(Exercise directions):
For the listing below, show each line that includes the string "json".

======== Data for analysis

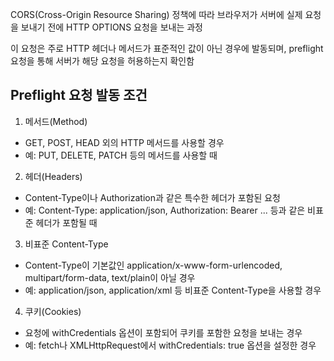 CORS(Cross-Origin Resource Sharing) 정책에 따라 브라우저가 서버에 실제 요청을 보내기 전에 HTTP OPTIONS 요청을 보내는 과정

이 요청은 주로 HTTP 헤더나 메서드가 표준적인 값이 아닌 경우에 발동되며, preflight 요청을 통해 서버가 해당 요청을 허용하는지 확인함

## Preflight 요청 발동 조건

1. 메서드(Method)
  - GET, POST, HEAD 외의 HTTP 메서드를 사용할 경우
  - 예: PUT, DELETE, PATCH 등의 메서드를 사용할 때

2. 헤더(Headers)
  - Content-Type이나 Authorization과 같은 특수한 헤더가 포함된 요청
  - 예: Content-Type: application/json, Authorization: Bearer ... 등과 같은 비표준 헤더가 포함될 때

3. 비표준 Content-Type
  - Content-Type이 기본값인 application/x-www-form-urlencoded, multipart/form-data, text/plain이 아닐 경우
  - 예: application/json, application/xml 등 비표준 Content-Type을 사용할 경우

4. 쿠키(Cookies)
  - 요청에 withCredentials 옵션이 포함되어 쿠키를 포함한 요청을 보내는 경우
  - 예: fetch나 XMLHttpRequest에서 withCredentials: true 옵션을 설정한 경우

================

(Exercise response):
  - 예: Content-Type: application/json, Authorization: Bearer ... 등과 같은 비표준 헤더가 포함될 때
  - 예: application/json, application/xml 등 비표준 Content-Type을 사용할 경우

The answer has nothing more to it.